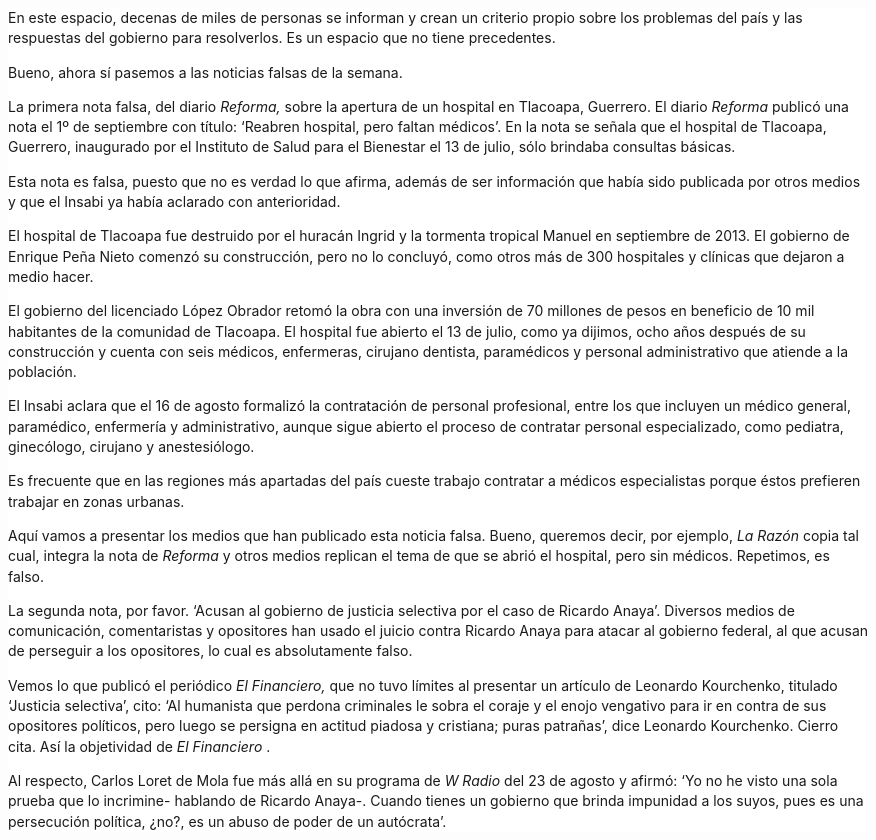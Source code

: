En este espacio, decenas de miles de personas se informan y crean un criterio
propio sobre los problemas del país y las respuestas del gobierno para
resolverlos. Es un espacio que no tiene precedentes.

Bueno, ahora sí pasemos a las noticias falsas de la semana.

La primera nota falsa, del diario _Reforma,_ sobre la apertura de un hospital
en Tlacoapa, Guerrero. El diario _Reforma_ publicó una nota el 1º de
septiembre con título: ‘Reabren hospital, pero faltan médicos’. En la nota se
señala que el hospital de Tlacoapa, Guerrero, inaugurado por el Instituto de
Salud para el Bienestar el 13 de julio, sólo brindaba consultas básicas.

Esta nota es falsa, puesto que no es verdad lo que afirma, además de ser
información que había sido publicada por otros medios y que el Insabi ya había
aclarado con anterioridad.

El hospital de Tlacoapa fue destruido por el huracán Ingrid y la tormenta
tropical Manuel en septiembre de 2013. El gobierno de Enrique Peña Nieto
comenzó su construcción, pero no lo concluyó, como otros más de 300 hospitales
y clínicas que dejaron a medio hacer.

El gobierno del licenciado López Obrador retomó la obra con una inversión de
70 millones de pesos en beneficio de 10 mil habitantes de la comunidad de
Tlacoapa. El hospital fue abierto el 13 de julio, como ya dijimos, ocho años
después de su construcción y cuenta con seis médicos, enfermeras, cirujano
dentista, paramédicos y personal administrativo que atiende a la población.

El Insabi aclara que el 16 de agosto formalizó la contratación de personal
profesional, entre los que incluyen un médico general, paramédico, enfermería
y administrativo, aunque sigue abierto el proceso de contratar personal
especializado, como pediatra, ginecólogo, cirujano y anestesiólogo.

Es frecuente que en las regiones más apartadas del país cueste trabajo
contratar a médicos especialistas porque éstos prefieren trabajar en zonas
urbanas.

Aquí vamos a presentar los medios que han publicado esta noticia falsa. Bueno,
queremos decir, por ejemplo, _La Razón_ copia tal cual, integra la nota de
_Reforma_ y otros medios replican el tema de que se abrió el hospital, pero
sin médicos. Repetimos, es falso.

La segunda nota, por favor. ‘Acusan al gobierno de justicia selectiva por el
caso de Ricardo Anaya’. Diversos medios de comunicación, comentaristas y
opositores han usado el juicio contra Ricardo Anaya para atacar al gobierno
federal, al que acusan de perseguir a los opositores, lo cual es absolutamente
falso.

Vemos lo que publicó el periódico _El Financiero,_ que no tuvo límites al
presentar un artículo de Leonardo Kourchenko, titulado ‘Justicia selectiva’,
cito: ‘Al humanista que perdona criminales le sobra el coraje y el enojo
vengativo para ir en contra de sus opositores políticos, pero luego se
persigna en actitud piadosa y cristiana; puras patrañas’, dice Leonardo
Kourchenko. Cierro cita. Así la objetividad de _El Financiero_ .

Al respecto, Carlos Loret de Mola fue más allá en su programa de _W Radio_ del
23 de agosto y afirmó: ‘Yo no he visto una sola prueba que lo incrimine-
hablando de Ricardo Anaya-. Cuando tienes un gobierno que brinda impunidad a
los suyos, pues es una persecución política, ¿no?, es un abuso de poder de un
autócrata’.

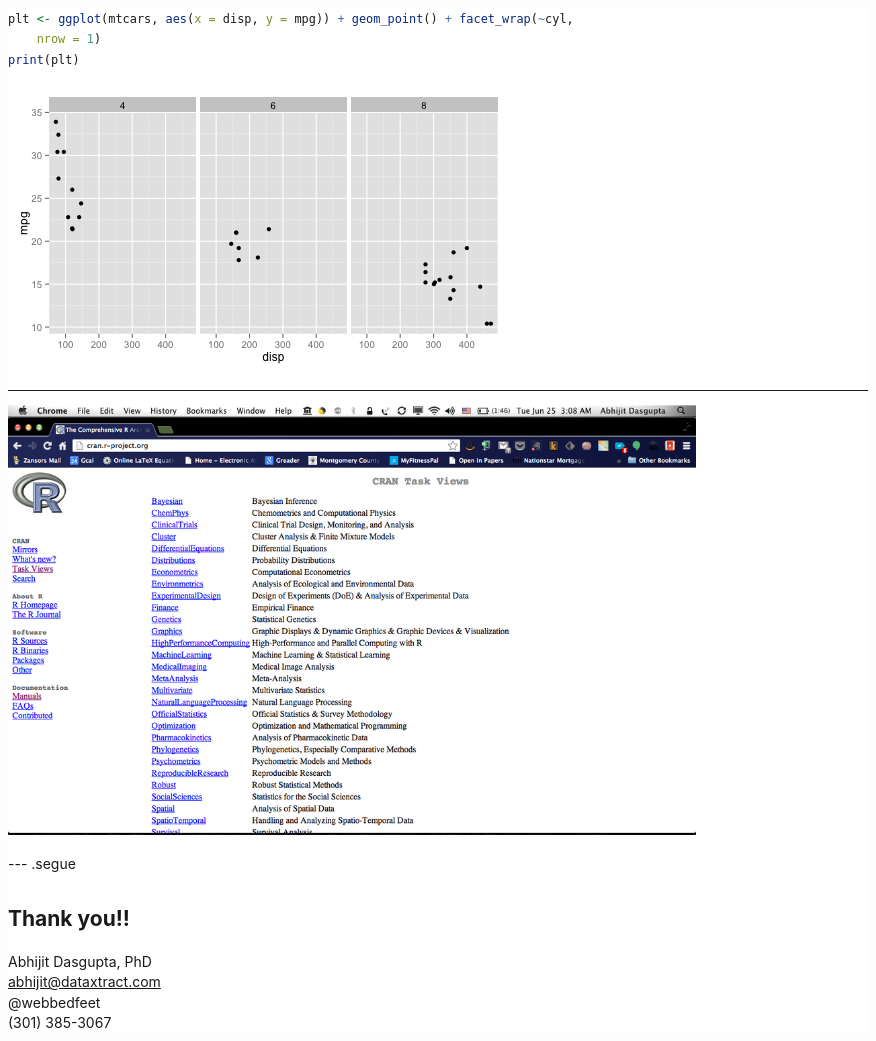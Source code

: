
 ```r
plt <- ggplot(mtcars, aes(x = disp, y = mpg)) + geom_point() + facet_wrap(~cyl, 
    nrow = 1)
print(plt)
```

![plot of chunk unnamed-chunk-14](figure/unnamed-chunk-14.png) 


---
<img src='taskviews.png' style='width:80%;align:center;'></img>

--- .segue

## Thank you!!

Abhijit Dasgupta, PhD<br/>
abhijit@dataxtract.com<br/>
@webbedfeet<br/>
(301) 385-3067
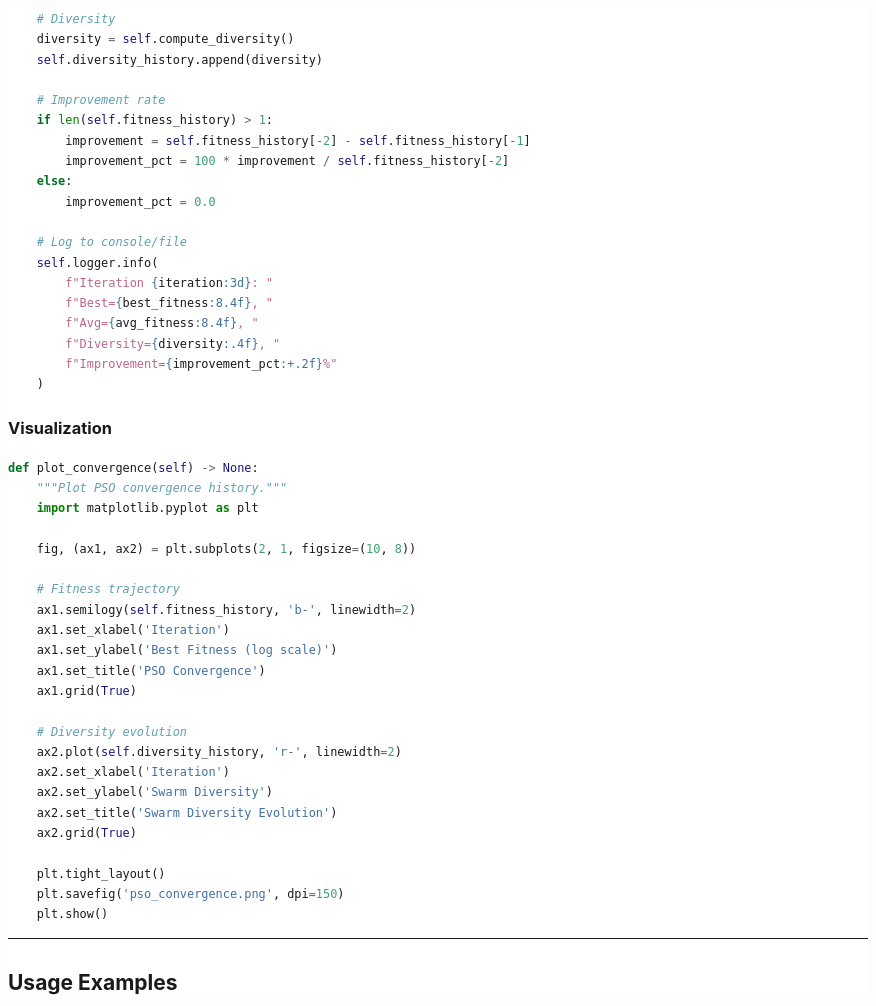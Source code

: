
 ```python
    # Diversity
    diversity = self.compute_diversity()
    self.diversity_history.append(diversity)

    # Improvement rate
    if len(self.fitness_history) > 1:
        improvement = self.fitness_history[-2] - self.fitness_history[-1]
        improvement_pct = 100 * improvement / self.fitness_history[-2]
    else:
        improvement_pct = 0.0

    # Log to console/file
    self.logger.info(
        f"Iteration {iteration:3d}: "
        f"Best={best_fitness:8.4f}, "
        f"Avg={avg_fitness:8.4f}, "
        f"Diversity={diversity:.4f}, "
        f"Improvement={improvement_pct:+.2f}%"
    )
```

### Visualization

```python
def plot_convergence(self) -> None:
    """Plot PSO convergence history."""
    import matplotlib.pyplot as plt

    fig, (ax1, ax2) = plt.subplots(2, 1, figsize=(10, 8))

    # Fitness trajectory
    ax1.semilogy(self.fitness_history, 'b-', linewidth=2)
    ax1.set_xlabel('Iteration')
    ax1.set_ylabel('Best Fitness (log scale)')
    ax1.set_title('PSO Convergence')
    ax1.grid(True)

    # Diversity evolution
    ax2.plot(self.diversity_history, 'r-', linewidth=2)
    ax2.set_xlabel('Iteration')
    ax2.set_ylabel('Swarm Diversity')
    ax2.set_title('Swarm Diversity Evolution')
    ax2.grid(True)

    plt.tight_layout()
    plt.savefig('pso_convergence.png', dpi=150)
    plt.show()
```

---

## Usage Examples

═══

• [Exercise goal]: Omitting the pictures, copy each record above exactly as it stands.

• [Written response]:
Source code

:En este espacio, decenas de miles de personas se informan y crean un criterio
propio sobre los problemas del país y las respuestas del gobierno para
resolverlos. Es un espacio que no tiene precedentes.

Bueno, ahora sí pasemos a las noticias falsas de la semana.

La primera nota falsa, del diario _Reforma,_ sobre la apertura de un hospital
en Tlacoapa, Guerrero. El diario _Reforma_ publicó una nota el 1º de
septiembre con título: ‘Reabren hospital, pero faltan médicos’. En la nota se
señala que el hospital de Tlacoapa, Guerrero, inaugurado por el Instituto de
Salud para el Bienestar el 13 de julio, sólo brindaba consultas básicas.

Esta nota es falsa, puesto que no es verdad lo que afirma, además de ser
información que había sido publicada por otros medios y que el Insabi ya había
aclarado con anterioridad.

El hospital de Tlacoapa fue destruido por el huracán Ingrid y la tormenta
tropical Manuel en septiembre de 2013. El gobierno de Enrique Peña Nieto
comenzó su construcción, pero no lo concluyó, como otros más de 300 hospitales
y clínicas que dejaron a medio hacer.

El gobierno del licenciado López Obrador retomó la obra con una inversión de
70 millones de pesos en beneficio de 10 mil habitantes de la comunidad de
Tlacoapa. El hospital fue abierto el 13 de julio, como ya dijimos, ocho años
después de su construcción y cuenta con seis médicos, enfermeras, cirujano
dentista, paramédicos y personal administrativo que atiende a la población.

El Insabi aclara que el 16 de agosto formalizó la contratación de personal
profesional, entre los que incluyen un médico general, paramédico, enfermería
y administrativo, aunque sigue abierto el proceso de contratar personal
especializado, como pediatra, ginecólogo, cirujano y anestesiólogo.

Es frecuente que en las regiones más apartadas del país cueste trabajo
contratar a médicos especialistas porque éstos prefieren trabajar en zonas
urbanas.

Aquí vamos a presentar los medios que han publicado esta noticia falsa. Bueno,
queremos decir, por ejemplo, _La Razón_ copia tal cual, integra la nota de
_Reforma_ y otros medios replican el tema de que se abrió el hospital, pero
sin médicos. Repetimos, es falso.

La segunda nota, por favor. ‘Acusan al gobierno de justicia selectiva por el
caso de Ricardo Anaya’. Diversos medios de comunicación, comentaristas y
opositores han usado el juicio contra Ricardo Anaya para atacar al gobierno
federal, al que acusan de perseguir a los opositores, lo cual es absolutamente
falso.

Vemos lo que publicó el periódico _El Financiero,_ que no tuvo límites al
presentar un artículo de Leonardo Kourchenko, titulado ‘Justicia selectiva’,
cito: ‘Al humanista que perdona criminales le sobra el coraje y el enojo
vengativo para ir en contra de sus opositores políticos, pero luego se
persigna en actitud piadosa y cristiana; puras patrañas’, dice Leonardo
Kourchenko. Cierro cita. Así la objetividad de _El Financiero_ .

Al respecto, Carlos Loret de Mola fue más allá en su programa de _W Radio_ del
23 de agosto y afirmó: ‘Yo no he visto una sola prueba que lo incrimine-
hablando de Ricardo Anaya-. Cuando tienes un gobierno que brinda impunidad a
los suyos, pues es una persecución política, ¿no?, es un abuso de poder de un
autócrata’.

Source code

:
 ```r
plt <- ggplot(mtcars, aes(x = disp, y = mpg)) + geom_point() + facet_wrap(~cyl, 
    nrow = 1)
print(plt)
```

![plot of chunk unnamed-chunk-14](figure/unnamed-chunk-14.png) 


---
<img src='taskviews.png' style='width:80%;align:center;'></img>

--- .segue

## Thank you!!

Abhijit Dasgupta, PhD<br/>
abhijit@dataxtract.com<br/>
@webbedfeet<br/>
(301) 385-3067
Source code

:
 ```python
    # Diversity
    diversity = self.compute_diversity()
    self.diversity_history.append(diversity)

    # Improvement rate
    if len(self.fitness_history) > 1:
        improvement = self.fitness_history[-2] - self.fitness_history[-1]
        improvement_pct = 100 * improvement / self.fitness_history[-2]
    else:
        improvement_pct = 0.0

    # Log to console/file
    self.logger.info(
        f"Iteration {iteration:3d}: "
        f"Best={best_fitness:8.4f}, "
        f"Avg={avg_fitness:8.4f}, "
        f"Diversity={diversity:.4f}, "
        f"Improvement={improvement_pct:+.2f}%"
    )
```

### Visualization

```python
def plot_convergence(self) -> None:
    """Plot PSO convergence history."""
    import matplotlib.pyplot as plt

    fig, (ax1, ax2) = plt.subplots(2, 1, figsize=(10, 8))

    # Fitness trajectory
    ax1.semilogy(self.fitness_history, 'b-', linewidth=2)
    ax1.set_xlabel('Iteration')
    ax1.set_ylabel('Best Fitness (log scale)')
    ax1.set_title('PSO Convergence')
    ax1.grid(True)

    # Diversity evolution
    ax2.plot(self.diversity_history, 'r-', linewidth=2)
    ax2.set_xlabel('Iteration')
    ax2.set_ylabel('Swarm Diversity')
    ax2.set_title('Swarm Diversity Evolution')
    ax2.grid(True)

    plt.tight_layout()
    plt.savefig('pso_convergence.png', dpi=150)
    plt.show()
```

---

## Usage Examples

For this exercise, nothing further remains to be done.